Ah, what a beautiful day.
I've been deep within myself for the past couple of, whatever the time amount was and I feel so selfish and embarrassed.
I feel like I need to explain myself to the world, but instead of doing that I will praise Him instead.
For he is beautiful.
And everything he creates is beautiful.
Being in his arms is really the only place i ever want to be,
and i'm thankful for that mindset.
These words come to me easier than when i'm in the dumps, in that hole i call myself. my mind.
i need to escape myself and run to him more often,
it is way more rewarding.
[let me tell you.]
i miss her, and i wish she would understand why.
i wish i could talk to her now.
i miss him, even though i saw him last night.
and instead of apologizing to everyone [which i will anyway,] i want to show them love instead.
show them happiness,
instead of this gloom that i let consume me for the past whatever weeks.
and no, i'm not mentioning that pokemon.
i missed this sunshine, this time for myself.
work has been so stressful because i let it be stressful.
i was so selfish with thinking that everything was wrong, nothing was going to be okay, and i didn't know what happiness was.
i let other people go away from me because of that mind set.

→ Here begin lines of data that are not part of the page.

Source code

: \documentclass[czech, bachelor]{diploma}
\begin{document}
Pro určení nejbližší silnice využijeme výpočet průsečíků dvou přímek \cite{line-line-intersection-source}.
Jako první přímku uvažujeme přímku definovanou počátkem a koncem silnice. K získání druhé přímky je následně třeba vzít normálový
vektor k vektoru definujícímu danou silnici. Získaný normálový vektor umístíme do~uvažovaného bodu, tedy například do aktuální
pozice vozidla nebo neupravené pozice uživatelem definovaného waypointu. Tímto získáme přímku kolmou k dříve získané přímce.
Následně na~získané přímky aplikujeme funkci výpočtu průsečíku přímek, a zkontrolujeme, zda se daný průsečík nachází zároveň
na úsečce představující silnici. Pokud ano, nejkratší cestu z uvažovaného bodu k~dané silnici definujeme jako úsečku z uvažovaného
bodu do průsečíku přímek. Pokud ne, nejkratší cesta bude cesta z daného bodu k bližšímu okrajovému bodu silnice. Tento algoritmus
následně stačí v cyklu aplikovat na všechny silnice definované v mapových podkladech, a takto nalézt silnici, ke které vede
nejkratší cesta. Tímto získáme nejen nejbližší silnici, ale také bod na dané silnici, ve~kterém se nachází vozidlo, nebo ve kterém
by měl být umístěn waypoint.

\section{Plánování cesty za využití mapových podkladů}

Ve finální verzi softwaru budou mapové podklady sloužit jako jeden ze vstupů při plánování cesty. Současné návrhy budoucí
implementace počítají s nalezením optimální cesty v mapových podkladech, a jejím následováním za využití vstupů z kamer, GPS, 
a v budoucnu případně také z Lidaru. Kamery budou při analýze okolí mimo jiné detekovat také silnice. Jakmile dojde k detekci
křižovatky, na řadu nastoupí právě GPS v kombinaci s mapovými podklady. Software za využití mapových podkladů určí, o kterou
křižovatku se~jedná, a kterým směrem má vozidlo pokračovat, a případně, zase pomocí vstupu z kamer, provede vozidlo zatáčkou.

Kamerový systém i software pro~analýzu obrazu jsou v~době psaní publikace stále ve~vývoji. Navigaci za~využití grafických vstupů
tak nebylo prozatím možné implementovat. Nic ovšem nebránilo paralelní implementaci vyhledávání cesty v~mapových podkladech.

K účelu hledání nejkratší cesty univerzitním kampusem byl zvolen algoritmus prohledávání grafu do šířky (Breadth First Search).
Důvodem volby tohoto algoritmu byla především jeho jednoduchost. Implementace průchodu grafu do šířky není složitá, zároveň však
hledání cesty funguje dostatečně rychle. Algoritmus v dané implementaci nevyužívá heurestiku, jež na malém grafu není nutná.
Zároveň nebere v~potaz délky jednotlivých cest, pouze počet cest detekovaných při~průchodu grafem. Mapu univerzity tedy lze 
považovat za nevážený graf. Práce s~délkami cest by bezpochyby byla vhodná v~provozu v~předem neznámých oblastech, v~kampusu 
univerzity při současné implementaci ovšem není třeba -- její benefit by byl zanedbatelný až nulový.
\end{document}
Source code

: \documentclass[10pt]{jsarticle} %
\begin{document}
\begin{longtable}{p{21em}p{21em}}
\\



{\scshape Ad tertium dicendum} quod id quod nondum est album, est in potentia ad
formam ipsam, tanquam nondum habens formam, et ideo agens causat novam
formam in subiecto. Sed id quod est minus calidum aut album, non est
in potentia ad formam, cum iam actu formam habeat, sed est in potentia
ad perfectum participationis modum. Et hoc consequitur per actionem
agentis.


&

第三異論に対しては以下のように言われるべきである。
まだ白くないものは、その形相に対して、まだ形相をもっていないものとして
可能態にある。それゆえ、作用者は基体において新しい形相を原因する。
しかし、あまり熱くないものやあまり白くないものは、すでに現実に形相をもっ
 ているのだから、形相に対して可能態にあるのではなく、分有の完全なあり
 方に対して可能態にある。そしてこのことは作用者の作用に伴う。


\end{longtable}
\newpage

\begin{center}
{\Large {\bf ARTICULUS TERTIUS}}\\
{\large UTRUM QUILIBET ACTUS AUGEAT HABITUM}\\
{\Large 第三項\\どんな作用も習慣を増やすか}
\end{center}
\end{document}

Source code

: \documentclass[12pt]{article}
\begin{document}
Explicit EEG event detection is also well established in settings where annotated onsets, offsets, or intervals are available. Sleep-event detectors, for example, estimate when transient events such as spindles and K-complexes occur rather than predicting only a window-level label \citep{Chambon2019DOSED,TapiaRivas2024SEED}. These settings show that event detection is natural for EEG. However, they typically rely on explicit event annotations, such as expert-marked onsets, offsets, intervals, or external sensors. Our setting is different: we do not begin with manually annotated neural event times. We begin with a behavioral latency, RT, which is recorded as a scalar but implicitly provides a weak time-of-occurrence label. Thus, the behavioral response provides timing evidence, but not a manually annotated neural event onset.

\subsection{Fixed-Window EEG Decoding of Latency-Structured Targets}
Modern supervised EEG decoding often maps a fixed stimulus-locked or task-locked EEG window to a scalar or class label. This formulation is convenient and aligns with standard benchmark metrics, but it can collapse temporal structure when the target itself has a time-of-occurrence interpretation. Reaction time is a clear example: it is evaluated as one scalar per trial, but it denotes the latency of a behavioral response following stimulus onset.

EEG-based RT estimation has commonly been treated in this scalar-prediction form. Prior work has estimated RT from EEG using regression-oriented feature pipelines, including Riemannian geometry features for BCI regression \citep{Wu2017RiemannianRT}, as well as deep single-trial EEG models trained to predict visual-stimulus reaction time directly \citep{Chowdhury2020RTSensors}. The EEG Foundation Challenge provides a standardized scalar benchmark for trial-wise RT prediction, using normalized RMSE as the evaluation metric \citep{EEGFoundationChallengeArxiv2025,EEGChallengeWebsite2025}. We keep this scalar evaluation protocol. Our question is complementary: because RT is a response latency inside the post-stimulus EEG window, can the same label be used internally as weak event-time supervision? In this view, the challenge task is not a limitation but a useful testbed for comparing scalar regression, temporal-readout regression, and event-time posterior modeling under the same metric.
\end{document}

i was too consumed in this world.
but after today,
after today
he showed me what happiness was.
and that's what i was looking for all along.
with the help of his beauty,
and his love.
yes i trust you
yes i can feel you now.
thank you.
you are wonderful.
NOW
bring on this week!
these stressful work days are nothing!
because i do them for you, because you are there for me and with me.
these finals are nothing!
but i still am going to do them to glorify you.
after this week is over,
this hell week that i've created
i will be so relieved.
but right now i need to feel that peace
to get me to that relief
to that fulfillment
i want to say to that satisfaction, to that satisfied feeling
but really nothing in this world can satisfy me and my wants.
but you can fulfill me with yourself.
which is what i need,
i don't know that all the time because i'm human
but you know that is what i need.
and you know me more than i know myself.